Despite the Bertie factor, the Rainbow could have won if they had emphasised just two simple concepts: 1) the failure of the outgoing government to capitalise on the years of prosperity (a feeling of opportunity lost) and 2) the psychological condition of the average voter who looks better off on paper but feels worse off in his gut. Too late I offer them the missing slogans: "The Wasted Windfall" and "Running to Stand Still".
The media desire for a Rainbow victory had three driving elements: 1) the desire for a change of plotline for the sake of a change of plotline; 2) long-standing spite against Fianna Fáil; and 3) media failure to understand the country they presume to cover.

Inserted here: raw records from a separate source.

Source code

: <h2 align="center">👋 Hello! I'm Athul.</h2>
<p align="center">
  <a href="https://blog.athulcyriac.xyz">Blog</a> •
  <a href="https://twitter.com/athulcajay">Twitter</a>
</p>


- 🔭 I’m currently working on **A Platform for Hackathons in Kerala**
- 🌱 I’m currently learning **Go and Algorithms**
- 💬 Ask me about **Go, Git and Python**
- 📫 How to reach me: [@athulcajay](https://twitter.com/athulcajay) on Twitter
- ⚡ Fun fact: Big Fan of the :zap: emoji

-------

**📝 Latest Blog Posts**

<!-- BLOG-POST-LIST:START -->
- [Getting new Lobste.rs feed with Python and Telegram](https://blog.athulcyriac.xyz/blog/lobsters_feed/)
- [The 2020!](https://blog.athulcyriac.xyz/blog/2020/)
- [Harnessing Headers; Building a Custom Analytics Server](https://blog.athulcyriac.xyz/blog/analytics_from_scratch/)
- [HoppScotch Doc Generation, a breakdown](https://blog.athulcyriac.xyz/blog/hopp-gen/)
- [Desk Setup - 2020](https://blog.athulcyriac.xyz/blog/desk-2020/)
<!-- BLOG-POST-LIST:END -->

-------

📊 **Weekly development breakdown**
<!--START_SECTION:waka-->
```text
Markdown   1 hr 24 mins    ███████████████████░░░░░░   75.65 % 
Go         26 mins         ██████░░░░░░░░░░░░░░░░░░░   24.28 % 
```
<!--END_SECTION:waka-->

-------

The core problem is that, instead of simply telling us what is going on, media seek first of all to mould reality to their own prescriptions. Media generally pursue influence in a manner that increases their business, but when it comes to Fianna Fáil, feelings of spite, snobbery and atavistic hatred serve to muddy the windscreen so much that journalists can't see what is before their noses.
And now, after another five years of relentless, implacable media hostility, Fianna Fáil returns as vigorous as before. If ever there was evidence of media impotence, this is it. Obviously, if the media wish to damage Fianna Fáil, their best bet is to get behind the incoming government.
An unremarked aspect of this latest victory has been the significance of the tribunals. Established at the behest - nay, the demand - of FF's most implacable enemies, the tribunals were supposed to flush out Fianna Fáil wrongdoing and consign the party to the electoral sin bin. Instead the tribunals have acted as a lightning rod to divert potentially problematic issues to earth in a manner unthreatening to FF in government. During this election campaign, indeed, the Mahon tribunal acted in precisely this fashion in respect of allegations concerning the Taoiseach's private finances. The moral guardians of Irish society have once again been outfoxed by the hare.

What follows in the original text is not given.